Pas question que le débat sur le projet de loi ouvrant le mariage aux couples de même sexe s’éternise en deuxième lecture à l’Assemblée nationale: réunie ce matin, la conférence des présidents du palais Bourbon a décidé de recourir au temps législatif programmé. Le débat ne pourra durer que 25 heures dans l’hémicycle, chaque groupe politique disposant d’un temps de parole limité.

AVANCEMENT DU CALENDRIER
Vendredi, le gouvernement avait montré sa détermination à accélérer le vote du texte et à prendre de court les opposant-e-s en avançant au 17 avril la discussion du projet de loi, initialement prévue à la fin du mois de mai. L’Assemblée nationale s’inscrit dans cette dynamique en raccourcissant la durée du débat, qui a déjà duré plus de 160 heures dans les deux chambres législatives. Pour protéger les droits de l’opposition, le règlement de l’Assemblée lui octroie environ 60% du temps de parole. Le groupe UMP pourra ainsi s’exprimer pendant 10 heures et 55 minutes, contre 7 heures et 10 minutes pour les socialistes et 2 heures et 55 minutes pour l’UDI. Les autres groupes parlementaires (EELV, Gauche démocrate et républicaine, Radical, républicain, démocrate et progressiste) disposeront chacun d’une heure et vingt minutes pour prendre la parole.

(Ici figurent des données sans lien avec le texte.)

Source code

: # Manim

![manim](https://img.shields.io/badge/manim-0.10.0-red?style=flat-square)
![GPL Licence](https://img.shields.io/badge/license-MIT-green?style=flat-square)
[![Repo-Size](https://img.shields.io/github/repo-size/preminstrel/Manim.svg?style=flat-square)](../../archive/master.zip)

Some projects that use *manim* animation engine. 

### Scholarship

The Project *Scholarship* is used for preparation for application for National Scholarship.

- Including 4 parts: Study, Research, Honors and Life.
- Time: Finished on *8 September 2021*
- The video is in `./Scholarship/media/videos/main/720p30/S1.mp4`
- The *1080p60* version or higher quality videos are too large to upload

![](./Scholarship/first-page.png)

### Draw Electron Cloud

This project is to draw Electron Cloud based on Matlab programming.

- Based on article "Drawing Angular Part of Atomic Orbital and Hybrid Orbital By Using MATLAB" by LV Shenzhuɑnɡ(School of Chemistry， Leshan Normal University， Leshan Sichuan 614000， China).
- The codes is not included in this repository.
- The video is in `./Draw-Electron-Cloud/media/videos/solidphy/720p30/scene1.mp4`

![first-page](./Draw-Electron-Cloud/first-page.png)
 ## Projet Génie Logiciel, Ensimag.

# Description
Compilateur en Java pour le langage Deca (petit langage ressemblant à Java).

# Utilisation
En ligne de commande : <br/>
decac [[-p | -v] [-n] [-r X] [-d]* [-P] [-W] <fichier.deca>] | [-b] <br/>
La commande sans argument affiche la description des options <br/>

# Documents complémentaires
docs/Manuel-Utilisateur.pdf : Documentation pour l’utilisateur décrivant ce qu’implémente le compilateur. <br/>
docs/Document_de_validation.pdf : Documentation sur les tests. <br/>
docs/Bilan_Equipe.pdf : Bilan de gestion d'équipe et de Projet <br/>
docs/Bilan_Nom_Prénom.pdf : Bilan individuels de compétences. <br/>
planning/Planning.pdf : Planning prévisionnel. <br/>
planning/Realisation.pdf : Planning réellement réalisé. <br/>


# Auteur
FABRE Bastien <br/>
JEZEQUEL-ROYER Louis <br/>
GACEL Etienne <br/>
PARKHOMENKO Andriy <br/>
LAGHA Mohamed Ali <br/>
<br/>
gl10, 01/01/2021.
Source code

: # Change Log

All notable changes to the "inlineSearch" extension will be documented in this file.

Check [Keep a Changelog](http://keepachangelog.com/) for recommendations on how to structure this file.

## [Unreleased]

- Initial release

Comme l’indique le président du groupe socialiste Bruno Le Roux, le débat aura lieu de mercredi à samedi et le vote du texte se fera mardi 23 avril. Si l’Assemblée approuve le projet de loi dans les mêmes termes que le Sénat, le Parlement aura définitivement adopté l’ouverture du mariage et de l’adoption aux couples de même sexe.

Lorsqu’un groupe a épuisé son temps de parole, ses amendements ne sont plus débattus, ses membres ne peuvent plus s’exprimer et toute demande de scrutin public est refusée. Pour le chef de file des député-e-s UMP Christian Jacob, cette mesure est une «humiliation totale du Parlement». Le député Hervé Mariton évoque pour sa part un «scandale»:

Président de la Commission des lois, le socialiste Jean-Jacques Urvoas s’amuse de ce que l’opposition s’offusque aujourd’hui d’une mesure qu’elle a elle-même instaurée il y a quelques années.